WORK ITEM: Copy exactly the lines from the beginning of the data down to and including the line holding "Many bureaucratic processes", without any pictures.

RECORDED INFORMATION:
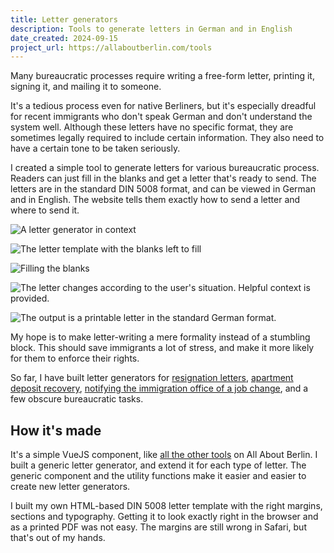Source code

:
 ```yaml
---
title: Letter generators
description: Tools to generate letters in German and in English
date_created: 2024-09-15
project_url: https://allaboutberlin.com/tools
---
```


Many bureaucratic processes require writing a free-form letter, printing it, signing it, and mailing it to someone.

It's a tedious process even for native Berliners, but it's especially dreadful for recent immigrants who don't speak German and don't understand the system well. Although these letters have no specific format, they are sometimes legally required to include certain information. They also need to have a certain tone to be taken seriously.

I created a simple tool to generate letters for various bureaucratic process. Readers can just fill in the blanks and get a letter that's ready to send. The letters are in the standard DIN 5008 format, and can be viewed in German and in English. The website tells them exactly how to send a letter and where to send it.

![](/images/letter-generator-0.png "A letter generator in context")

![](/images/letter-generator-1.png "The letter template with the blanks left to fill")

![](/images/letter-generator-2.png "Filling the blanks")

![](/images/letter-generator-3.png "The letter changes according to the user's situation. Helpful context is provided.")

![](/images/letter-generator-4.png "The output is a printable letter in the standard German format.")

My hope is to make letter-writing a mere formality instead of a stumbling block. This should save immigrants a lot of stress, and make it more likely for them to enforce their rights.

So far, I have built letter generators for [resignation letters](https://allaboutberlin.com/docs/resignation-letter), [apartment deposit recovery](https://allaboutberlin.com/docs/deposit-return), [notifying the immigration office of a job change](https://allaboutberlin.com/docs/auslanderbehorde-job-change), and a few obscure bureaucratic tasks.

## How it's made

It's a simple VueJS component, like [all the other tools](https://allaboutberlin.com/tools) on All About Berlin. I built a generic letter generator, and extend it for each type of letter. The generic component and the utility functions make it easier and easier to create new letter generators.

I built my own HTML-based DIN 5008 letter template with the right margins, sections and typography. Getting it to look exactly right in the browser and as a printed PDF was not easy. The margins are still wrong in Safari, but that's out of my hands.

EXERCISE RESULT:
Source code

:
 ```yaml
---
title: Letter generators
description: Tools to generate letters in German and in English
date_created: 2024-09-15
project_url: https://allaboutberlin.com/tools
---
```


Many bureaucratic processes require writing a free-form letter, printing it, signing it, and mailing it to someone.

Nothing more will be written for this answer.